▸ EXERCISE DIRECTIONS:
Print every entry again exactly, with no pictures.

▸ Rendered images with source text:
((

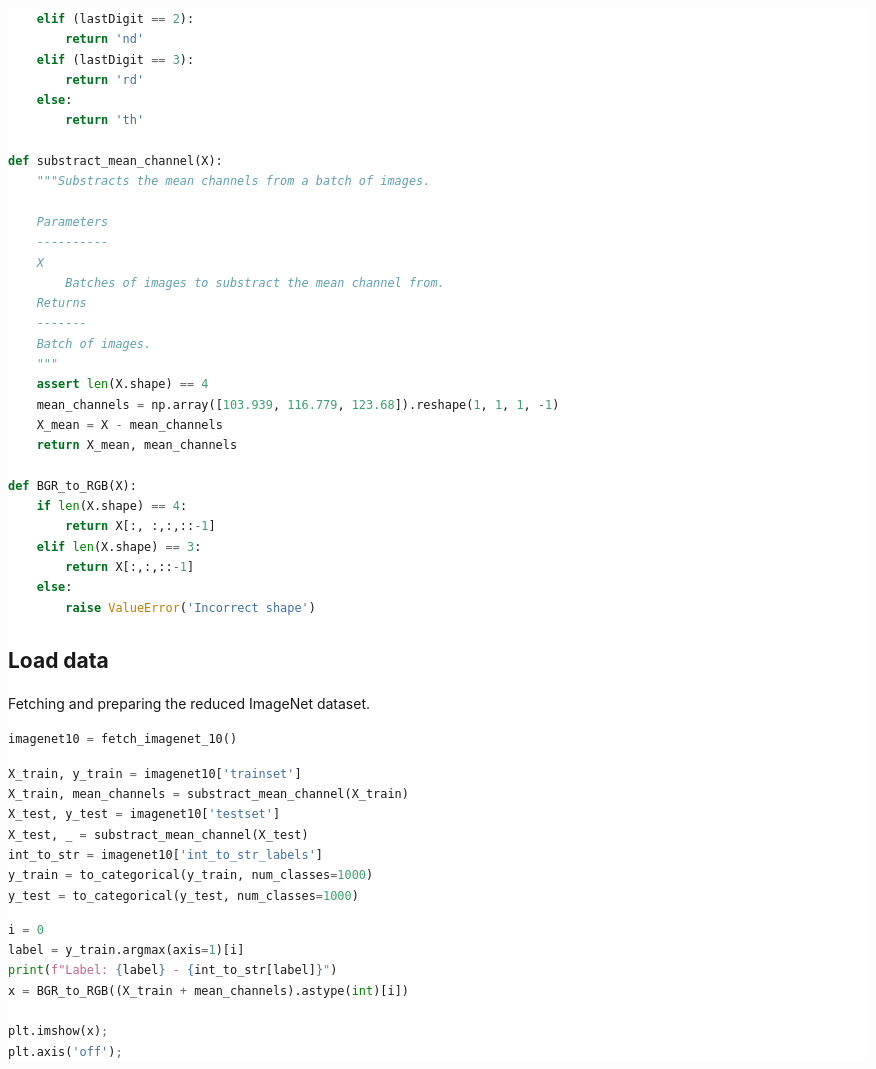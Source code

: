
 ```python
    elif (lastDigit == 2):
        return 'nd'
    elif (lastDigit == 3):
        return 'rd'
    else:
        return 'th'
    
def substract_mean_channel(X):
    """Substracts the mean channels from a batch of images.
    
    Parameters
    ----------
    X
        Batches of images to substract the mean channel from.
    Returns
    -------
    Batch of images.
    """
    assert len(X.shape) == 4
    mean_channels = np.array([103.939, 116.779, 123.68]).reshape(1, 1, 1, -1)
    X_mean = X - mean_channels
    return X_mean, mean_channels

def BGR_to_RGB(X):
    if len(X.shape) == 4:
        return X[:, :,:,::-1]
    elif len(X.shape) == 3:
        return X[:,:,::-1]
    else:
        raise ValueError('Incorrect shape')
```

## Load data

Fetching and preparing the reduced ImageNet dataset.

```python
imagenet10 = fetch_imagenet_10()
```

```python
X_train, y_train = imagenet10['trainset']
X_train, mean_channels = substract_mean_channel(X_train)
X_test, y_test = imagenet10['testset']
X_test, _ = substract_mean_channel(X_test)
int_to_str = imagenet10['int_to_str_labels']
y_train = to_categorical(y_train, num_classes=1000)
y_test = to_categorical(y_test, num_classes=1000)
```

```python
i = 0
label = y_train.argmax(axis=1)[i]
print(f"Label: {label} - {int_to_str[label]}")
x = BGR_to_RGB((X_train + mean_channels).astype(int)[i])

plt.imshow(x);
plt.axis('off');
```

))

▸ RESULT OF THE TASK:
Source code

:
 ```python
    elif (lastDigit == 2):
        return 'nd'
    elif (lastDigit == 3):
        return 'rd'
    else:
        return 'th'
    
def substract_mean_channel(X):
    """Substracts the mean channels from a batch of images.
    
    Parameters
    ----------
    X
        Batches of images to substract the mean channel from.
    Returns
    -------
    Batch of images.
    """
    assert len(X.shape) == 4
    mean_channels = np.array([103.939, 116.779, 123.68]).reshape(1, 1, 1, -1)
    X_mean = X - mean_channels
    return X_mean, mean_channels

def BGR_to_RGB(X):
    if len(X.shape) == 4:
        return X[:, :,:,::-1]
    elif len(X.shape) == 3:
        return X[:,:,::-1]
    else:
        raise ValueError('Incorrect shape')
```

## Load data

Fetching and preparing the reduced ImageNet dataset.

```python
imagenet10 = fetch_imagenet_10()
```

```python
X_train, y_train = imagenet10['trainset']
X_train, mean_channels = substract_mean_channel(X_train)
X_test, y_test = imagenet10['testset']
X_test, _ = substract_mean_channel(X_test)
int_to_str = imagenet10['int_to_str_labels']
y_train = to_categorical(y_train, num_classes=1000)
y_test = to_categorical(y_test, num_classes=1000)
```

```python
i = 0
label = y_train.argmax(axis=1)[i]
print(f"Label: {label} - {int_to_str[label]}")
x = BGR_to_RGB((X_train + mean_channels).astype(int)[i])

plt.imshow(x);
plt.axis('off');
```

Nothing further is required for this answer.